= The problem =
Exact repetition, please: start with the line where "[[217500 Hz (E)]]" appears and stop after the final line of the records.

Dataset entries:
|---|

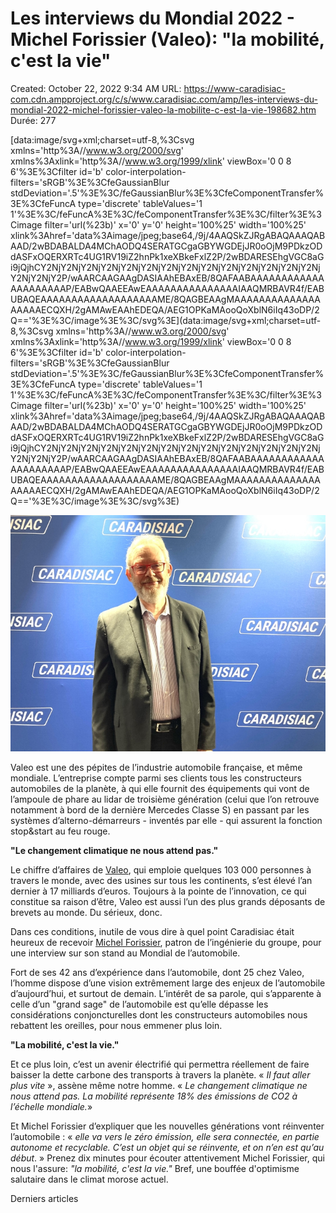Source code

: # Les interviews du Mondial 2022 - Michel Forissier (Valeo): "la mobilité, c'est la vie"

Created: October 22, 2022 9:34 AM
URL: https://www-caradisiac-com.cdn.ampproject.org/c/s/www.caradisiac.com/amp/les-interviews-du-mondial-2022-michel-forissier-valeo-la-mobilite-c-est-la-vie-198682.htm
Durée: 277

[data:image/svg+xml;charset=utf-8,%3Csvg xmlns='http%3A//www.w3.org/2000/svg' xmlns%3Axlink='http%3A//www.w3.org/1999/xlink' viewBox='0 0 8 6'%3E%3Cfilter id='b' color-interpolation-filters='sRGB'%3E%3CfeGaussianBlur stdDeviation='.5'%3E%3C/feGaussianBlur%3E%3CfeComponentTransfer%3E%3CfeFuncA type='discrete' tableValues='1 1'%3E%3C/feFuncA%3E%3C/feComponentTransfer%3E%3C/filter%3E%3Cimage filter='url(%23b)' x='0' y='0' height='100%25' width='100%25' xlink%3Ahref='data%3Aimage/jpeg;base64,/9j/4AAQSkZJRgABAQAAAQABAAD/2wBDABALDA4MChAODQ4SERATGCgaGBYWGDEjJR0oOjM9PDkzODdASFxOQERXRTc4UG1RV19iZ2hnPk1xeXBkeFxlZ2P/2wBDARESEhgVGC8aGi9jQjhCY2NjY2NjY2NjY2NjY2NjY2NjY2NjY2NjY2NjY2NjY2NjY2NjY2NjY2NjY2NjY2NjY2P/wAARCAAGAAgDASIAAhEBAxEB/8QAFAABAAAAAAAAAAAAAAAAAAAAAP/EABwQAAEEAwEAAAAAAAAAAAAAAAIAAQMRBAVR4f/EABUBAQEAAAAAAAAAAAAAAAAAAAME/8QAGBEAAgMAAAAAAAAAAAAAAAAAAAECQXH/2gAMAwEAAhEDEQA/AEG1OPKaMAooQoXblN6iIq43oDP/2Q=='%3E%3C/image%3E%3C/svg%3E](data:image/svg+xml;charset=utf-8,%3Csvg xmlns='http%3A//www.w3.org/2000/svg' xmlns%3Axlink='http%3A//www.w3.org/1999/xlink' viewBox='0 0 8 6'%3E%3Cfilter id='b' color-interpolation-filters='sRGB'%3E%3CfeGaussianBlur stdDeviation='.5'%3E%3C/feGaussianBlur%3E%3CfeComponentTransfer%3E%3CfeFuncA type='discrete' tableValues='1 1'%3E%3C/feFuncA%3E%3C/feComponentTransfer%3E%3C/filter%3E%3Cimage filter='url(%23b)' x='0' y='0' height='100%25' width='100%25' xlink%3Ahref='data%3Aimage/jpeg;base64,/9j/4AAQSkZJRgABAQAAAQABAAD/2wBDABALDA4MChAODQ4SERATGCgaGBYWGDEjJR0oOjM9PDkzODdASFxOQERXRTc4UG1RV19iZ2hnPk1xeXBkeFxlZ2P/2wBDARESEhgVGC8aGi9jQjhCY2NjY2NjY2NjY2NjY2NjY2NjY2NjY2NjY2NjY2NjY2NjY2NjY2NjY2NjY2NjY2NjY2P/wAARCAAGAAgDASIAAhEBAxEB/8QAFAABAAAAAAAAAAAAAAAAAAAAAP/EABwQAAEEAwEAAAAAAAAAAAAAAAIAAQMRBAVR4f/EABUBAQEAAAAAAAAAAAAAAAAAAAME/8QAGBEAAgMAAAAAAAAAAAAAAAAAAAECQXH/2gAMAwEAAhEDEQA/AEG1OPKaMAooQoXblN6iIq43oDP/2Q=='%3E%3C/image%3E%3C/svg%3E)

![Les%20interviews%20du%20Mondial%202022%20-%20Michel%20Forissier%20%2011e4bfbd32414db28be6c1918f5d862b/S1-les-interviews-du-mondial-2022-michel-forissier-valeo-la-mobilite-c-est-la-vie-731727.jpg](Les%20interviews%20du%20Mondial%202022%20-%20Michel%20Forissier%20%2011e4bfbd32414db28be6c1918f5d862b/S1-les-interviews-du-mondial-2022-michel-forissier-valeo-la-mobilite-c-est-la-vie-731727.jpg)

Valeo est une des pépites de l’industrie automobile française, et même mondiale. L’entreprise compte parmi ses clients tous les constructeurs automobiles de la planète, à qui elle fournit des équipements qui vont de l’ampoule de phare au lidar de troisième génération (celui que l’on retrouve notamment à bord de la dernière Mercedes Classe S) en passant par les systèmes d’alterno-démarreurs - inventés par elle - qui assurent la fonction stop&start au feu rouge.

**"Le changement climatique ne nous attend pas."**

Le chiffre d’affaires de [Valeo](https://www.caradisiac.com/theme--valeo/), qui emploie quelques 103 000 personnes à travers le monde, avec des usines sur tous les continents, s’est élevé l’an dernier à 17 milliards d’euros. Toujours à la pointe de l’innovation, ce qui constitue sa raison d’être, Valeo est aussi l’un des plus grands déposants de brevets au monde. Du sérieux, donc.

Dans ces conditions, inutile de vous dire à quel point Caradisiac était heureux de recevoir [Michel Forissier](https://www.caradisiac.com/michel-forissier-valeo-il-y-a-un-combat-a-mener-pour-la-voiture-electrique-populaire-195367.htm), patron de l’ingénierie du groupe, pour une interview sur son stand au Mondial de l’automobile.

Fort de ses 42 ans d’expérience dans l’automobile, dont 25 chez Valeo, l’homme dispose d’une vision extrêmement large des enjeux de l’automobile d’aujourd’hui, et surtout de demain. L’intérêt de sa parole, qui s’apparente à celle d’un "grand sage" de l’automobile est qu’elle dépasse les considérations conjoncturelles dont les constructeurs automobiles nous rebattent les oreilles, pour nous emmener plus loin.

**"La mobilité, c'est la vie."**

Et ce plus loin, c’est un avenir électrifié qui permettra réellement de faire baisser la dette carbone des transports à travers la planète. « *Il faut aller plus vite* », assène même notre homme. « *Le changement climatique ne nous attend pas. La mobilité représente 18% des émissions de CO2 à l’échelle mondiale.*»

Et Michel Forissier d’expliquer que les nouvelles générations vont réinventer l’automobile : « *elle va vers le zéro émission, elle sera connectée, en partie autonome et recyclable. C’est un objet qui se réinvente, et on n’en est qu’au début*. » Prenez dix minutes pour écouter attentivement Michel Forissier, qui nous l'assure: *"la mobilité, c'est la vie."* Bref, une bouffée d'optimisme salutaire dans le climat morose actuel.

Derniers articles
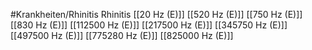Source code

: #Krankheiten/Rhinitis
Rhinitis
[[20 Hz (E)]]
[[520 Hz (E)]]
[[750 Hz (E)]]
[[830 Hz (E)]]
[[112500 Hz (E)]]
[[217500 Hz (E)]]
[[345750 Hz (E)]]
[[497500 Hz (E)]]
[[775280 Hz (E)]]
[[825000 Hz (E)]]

|---|

= Response area =
[[217500 Hz (E)]]
[[345750 Hz (E)]]
[[497500 Hz (E)]]
[[775280 Hz (E)]]
[[825000 Hz (E)]]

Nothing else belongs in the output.